EXTRACTED ENTRIES:
BEGIN

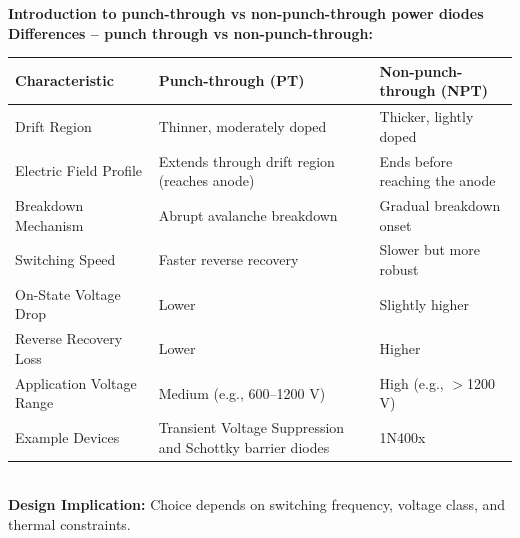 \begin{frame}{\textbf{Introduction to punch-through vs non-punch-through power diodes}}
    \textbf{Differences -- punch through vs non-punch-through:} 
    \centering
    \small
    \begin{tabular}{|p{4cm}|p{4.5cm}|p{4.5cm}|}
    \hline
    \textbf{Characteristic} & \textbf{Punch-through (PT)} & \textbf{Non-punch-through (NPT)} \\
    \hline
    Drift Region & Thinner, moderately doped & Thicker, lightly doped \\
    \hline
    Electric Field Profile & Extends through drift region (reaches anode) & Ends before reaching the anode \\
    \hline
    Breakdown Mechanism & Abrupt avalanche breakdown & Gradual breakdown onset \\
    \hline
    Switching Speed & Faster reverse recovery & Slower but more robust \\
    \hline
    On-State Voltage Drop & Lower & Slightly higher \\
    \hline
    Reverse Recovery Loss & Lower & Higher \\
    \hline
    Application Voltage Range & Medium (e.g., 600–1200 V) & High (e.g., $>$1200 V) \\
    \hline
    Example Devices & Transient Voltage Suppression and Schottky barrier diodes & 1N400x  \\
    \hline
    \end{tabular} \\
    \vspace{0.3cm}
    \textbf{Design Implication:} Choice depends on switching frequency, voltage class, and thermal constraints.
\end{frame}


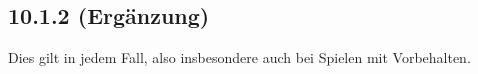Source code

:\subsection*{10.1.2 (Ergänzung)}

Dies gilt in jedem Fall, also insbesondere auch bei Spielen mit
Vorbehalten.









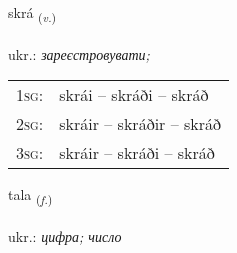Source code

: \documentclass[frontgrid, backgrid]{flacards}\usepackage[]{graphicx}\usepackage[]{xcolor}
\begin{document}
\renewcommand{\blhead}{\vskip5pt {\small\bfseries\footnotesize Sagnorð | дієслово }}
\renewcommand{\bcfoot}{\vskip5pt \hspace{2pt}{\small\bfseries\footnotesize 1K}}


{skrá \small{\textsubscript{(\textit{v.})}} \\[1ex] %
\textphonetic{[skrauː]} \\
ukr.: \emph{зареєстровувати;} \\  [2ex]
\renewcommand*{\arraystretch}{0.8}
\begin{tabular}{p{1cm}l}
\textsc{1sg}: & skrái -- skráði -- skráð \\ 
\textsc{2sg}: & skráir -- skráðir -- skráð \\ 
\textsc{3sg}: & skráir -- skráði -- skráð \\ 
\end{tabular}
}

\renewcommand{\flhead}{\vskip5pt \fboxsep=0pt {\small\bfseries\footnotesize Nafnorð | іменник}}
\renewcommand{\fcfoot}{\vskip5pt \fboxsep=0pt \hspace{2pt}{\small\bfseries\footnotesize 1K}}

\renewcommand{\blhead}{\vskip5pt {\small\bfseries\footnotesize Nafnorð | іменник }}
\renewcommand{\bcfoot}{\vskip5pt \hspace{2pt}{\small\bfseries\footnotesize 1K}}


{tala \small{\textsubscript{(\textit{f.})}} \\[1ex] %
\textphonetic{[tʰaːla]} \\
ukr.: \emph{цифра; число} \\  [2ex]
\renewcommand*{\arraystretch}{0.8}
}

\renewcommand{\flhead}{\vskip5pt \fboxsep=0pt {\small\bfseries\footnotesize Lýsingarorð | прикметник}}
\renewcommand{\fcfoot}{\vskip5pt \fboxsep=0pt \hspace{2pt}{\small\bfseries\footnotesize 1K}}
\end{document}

END

EXERCISE DIRECTIONS: Check each line above for the word "textsubscript", and copy the lines where it appears.

ANSWER BOX:
{skrá \small{\textsubscript{(\textit{v.})}} \\[1ex] %
{tala \small{\textsubscript{(\textit{f.})}} \\[1ex] %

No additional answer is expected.